Specialists Outperform Generalists in Ensemble Classification
This work addresses a fundamental limitation in ensemble learning for practitioners, offering theoretical insights and practical guidelines for improving classification systems.
The paper tackles the problem of determining ensemble classifier accuracy when individual classifiers provide per-instance confidences, proving that optimal combination does not allow accuracy computation from individual accuracies alone. It establishes tight bounds on ensemble accuracy, showing specialists outperform generalists, with practical implications for classifier design and determining required classifier counts.

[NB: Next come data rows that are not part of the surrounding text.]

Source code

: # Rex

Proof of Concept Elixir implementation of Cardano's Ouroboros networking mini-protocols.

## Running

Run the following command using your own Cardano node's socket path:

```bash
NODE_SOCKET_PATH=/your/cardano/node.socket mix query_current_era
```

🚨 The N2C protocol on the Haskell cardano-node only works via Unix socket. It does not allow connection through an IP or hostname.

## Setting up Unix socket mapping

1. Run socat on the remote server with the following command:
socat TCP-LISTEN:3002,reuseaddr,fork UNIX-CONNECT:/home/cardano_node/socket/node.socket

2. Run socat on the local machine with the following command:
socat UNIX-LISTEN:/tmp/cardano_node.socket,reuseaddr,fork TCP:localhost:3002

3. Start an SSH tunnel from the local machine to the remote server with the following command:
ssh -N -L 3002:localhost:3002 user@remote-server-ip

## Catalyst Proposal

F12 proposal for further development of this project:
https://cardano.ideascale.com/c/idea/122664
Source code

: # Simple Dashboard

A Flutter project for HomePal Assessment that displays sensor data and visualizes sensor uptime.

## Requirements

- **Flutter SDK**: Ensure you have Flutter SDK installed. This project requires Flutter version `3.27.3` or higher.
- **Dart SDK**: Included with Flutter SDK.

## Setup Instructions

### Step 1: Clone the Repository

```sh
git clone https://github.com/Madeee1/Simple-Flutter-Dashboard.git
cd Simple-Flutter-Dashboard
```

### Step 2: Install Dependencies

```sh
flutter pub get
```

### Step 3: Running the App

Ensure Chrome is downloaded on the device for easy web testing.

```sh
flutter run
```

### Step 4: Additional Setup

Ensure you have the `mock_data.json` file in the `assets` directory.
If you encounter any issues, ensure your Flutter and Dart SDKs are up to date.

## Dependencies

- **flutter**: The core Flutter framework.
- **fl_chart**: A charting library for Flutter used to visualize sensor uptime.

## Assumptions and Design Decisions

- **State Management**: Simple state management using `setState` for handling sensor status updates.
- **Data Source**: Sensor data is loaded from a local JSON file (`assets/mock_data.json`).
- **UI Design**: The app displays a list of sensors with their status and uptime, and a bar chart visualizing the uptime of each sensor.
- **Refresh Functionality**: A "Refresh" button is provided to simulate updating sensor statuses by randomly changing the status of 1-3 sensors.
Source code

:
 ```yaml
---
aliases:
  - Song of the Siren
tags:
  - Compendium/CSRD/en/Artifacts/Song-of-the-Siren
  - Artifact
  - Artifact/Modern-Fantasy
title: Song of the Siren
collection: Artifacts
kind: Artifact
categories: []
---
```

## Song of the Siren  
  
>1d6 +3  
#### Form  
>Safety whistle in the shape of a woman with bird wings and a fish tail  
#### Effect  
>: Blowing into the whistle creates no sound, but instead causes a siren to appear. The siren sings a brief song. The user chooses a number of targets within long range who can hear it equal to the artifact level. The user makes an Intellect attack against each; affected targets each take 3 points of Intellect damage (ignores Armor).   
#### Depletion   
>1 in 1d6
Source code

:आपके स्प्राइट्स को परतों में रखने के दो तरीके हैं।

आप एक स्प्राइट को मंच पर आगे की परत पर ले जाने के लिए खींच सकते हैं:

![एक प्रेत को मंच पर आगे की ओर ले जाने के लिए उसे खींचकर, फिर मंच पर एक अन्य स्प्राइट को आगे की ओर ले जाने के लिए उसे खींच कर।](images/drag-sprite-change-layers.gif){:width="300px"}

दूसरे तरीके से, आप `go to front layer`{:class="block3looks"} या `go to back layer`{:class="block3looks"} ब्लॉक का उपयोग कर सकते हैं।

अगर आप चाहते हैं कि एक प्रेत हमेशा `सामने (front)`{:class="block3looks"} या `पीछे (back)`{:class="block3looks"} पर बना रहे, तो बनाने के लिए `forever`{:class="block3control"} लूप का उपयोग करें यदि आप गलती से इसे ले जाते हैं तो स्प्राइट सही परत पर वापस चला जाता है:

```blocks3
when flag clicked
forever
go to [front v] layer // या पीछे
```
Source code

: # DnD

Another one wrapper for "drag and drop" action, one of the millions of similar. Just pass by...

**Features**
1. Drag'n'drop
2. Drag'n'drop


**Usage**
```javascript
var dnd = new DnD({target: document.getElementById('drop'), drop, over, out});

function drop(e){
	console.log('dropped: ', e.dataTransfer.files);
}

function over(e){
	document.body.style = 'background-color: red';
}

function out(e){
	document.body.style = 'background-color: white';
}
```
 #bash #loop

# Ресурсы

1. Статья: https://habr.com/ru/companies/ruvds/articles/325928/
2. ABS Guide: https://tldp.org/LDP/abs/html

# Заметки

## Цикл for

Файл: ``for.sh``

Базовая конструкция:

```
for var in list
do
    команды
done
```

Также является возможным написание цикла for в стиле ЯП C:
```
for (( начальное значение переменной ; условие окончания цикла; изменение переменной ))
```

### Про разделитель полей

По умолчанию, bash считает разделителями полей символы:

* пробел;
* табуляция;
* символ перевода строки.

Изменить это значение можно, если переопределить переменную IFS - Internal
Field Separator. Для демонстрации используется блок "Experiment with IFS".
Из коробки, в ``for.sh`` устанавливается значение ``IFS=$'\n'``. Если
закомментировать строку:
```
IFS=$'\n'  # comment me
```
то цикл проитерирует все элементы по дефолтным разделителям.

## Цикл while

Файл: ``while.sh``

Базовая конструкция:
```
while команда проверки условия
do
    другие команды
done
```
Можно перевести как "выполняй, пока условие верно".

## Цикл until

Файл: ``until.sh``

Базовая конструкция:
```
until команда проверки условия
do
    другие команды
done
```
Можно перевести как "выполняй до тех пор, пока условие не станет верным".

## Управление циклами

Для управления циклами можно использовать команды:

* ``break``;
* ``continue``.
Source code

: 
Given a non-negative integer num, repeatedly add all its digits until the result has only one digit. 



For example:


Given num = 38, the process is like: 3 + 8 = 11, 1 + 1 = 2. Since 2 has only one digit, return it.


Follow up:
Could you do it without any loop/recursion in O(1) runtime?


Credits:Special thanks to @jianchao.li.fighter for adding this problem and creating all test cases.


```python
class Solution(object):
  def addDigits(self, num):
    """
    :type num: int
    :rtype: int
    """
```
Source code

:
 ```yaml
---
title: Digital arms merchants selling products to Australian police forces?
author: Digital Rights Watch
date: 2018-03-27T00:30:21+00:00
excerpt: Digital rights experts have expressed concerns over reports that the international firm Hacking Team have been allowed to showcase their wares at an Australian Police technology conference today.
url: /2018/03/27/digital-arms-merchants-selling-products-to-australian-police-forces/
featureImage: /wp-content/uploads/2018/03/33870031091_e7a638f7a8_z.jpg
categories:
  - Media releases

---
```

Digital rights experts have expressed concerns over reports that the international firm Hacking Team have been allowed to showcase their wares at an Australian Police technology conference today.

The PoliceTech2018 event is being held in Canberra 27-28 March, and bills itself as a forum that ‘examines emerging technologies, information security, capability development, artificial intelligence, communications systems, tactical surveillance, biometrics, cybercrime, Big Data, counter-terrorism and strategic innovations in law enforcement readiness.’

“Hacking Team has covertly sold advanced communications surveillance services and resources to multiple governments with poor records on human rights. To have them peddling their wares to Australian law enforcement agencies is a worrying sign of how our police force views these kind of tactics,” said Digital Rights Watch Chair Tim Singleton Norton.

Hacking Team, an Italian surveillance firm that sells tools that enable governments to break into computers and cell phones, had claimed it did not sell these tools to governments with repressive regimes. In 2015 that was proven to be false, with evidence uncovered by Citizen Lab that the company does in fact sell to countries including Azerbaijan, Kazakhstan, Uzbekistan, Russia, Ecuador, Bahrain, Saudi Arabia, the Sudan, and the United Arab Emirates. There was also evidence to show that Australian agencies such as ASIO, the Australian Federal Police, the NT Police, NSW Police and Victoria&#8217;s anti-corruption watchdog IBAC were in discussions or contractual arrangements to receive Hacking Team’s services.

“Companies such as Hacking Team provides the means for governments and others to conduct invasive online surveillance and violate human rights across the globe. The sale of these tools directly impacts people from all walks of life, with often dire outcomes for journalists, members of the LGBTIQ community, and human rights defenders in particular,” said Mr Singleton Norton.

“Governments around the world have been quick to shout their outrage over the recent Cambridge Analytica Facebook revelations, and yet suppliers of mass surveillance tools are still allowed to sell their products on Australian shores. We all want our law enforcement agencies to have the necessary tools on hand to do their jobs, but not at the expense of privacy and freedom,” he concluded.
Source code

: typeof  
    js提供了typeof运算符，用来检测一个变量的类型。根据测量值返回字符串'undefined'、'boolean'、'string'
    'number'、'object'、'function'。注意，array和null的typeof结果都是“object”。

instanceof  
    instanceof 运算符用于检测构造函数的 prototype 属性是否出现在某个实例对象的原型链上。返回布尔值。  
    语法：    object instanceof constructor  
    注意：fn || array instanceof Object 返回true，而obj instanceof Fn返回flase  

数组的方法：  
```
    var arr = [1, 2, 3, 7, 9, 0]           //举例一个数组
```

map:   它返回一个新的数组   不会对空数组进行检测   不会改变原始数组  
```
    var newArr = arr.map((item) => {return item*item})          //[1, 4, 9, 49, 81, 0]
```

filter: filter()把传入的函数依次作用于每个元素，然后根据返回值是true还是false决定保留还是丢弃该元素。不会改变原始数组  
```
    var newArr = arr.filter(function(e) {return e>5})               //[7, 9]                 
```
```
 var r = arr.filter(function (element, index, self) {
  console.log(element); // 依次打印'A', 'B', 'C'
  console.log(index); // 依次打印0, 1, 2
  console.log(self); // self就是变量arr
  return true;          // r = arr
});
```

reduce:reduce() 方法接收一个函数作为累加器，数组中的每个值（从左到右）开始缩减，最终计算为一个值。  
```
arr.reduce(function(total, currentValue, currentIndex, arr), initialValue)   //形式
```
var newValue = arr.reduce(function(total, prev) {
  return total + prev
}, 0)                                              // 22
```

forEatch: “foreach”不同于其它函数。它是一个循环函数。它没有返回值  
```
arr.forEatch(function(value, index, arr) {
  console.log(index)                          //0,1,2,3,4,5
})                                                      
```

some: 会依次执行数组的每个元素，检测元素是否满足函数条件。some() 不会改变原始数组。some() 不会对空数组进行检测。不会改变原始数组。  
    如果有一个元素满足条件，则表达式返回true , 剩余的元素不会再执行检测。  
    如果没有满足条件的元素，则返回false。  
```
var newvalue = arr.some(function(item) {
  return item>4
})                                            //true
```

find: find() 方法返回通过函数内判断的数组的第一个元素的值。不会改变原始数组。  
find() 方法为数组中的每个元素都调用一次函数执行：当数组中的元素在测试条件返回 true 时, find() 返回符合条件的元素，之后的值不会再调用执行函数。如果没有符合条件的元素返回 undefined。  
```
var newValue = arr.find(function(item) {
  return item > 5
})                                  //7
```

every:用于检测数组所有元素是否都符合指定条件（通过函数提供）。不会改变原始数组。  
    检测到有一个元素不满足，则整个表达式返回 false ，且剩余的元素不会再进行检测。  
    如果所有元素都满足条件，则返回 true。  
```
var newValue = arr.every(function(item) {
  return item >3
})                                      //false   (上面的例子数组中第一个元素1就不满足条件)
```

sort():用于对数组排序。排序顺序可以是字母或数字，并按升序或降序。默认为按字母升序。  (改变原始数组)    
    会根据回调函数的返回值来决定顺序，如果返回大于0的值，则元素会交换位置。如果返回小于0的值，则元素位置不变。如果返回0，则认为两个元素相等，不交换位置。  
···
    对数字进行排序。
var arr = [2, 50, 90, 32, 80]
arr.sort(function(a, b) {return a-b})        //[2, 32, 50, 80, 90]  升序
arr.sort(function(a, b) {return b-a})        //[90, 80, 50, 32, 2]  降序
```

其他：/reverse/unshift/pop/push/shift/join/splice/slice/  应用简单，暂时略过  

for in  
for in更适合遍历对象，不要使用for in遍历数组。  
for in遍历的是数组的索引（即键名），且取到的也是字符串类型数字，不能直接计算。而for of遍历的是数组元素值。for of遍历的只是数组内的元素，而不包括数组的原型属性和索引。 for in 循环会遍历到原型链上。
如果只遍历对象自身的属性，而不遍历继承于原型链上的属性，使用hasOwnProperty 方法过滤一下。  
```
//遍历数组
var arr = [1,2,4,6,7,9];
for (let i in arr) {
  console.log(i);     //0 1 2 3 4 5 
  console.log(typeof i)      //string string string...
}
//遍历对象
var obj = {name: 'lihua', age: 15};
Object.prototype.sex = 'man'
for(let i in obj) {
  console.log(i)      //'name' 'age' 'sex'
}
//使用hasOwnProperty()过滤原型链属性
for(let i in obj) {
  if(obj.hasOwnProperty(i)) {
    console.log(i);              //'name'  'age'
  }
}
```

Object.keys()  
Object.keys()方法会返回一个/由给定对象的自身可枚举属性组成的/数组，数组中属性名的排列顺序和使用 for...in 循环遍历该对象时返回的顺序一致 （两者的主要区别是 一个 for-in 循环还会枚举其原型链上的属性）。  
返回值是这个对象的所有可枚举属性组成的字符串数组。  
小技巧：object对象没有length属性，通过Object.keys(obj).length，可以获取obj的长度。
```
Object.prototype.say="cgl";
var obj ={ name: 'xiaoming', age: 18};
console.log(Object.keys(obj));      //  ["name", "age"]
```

Consider an ensemble of $k$ individual classifiers whose accuracies are known. Upon receiving a test point, each of the classifiers outputs a predicted label and a confidence in its prediction for this particular test point. In this paper, we address the question of whether we can determine the accuracy of the ensemble. Surprisingly, even when classifiers are combined in the statistically optimal way in this setting, the accuracy of the resulting ensemble classifier cannot be computed from the accuracies of the individual classifiers-as would be the case in the standard setting of confidence weighted majority voting. We prove tight upper and lower bounds on the ensemble accuracy. We explicitly construct the individual classifiers that attain the upper and lower bounds: specialists and generalists. Our theoretical results have very practical consequences: (1) If we use ensemble methods and have the choice to construct our individual (independent) classifiers from scratch, then we should aim for specialist classifiers rather than generalists. (2) Our bounds can be used to determine how many classifiers are at least required to achieve a desired ensemble accuracy. Finally, we improve our bounds by considering the mutual information between the true label and the individual classifier's output.